|Geographical range||middle Yangtze|
|Dates||c. 5000 – c. 3300 BC|
|Followed by||Qujialing culture|
The Daxi culture (5000–3300 BC) was a Neolithic culture centered in the Three Gorges region around the middle Yangtze, China. The culture ranged from western Hubei to eastern Sichuan and the Pearl River Delta. The site at Daxi, located in the Qutang Gorge around Wushan, Chongqing, was discovered by Nels C. Nelson in the 1920s. Many key archaeological sites from the Daxi culture, including the site at Daxi, were inundated or destroyed after the completion of the Three Gorges Dam.
Daxi sites are typified by the presence of dou (cylindrical bottles), white pan (plates), and red pottery. The Daxi people cultivated rice extensively. Daxi sites were some of the earliest in China to show evidence of moats and walled settlements.
The Daxi culture showed evidence of cultural interactions with the Yangtze River Delta region. The white pan artefacts from the culture were discovered at several Yangtze River Delta sites, including the type site of the Majiabang culture. Conversely, jade artefacts at Daxi sites show possible influence from the Yangtze River Delta region. The Daxi culture was followed by the Qujialing culture.
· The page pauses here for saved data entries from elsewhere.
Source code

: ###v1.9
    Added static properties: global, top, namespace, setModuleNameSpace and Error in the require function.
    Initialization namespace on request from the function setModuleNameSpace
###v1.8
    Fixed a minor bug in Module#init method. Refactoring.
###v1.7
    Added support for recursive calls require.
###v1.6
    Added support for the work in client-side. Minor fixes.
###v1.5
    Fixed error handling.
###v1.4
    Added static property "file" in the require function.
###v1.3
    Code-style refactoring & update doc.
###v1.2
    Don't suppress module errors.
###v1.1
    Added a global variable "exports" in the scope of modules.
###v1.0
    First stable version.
Remains at Daxi were found to possess a high frequency of the Y-chromosome haplogroup O3d, which was not found at other prehistoric sites in China. This haplogroup is very rare in modern populations, with significant incidence only among Hmong–Mien (10%) and Austroasiatic (6%) populations. This might indicate that the people of Daxi were the ancestors of Hmong–Mien speakers, who subsequently migrated to the southwest.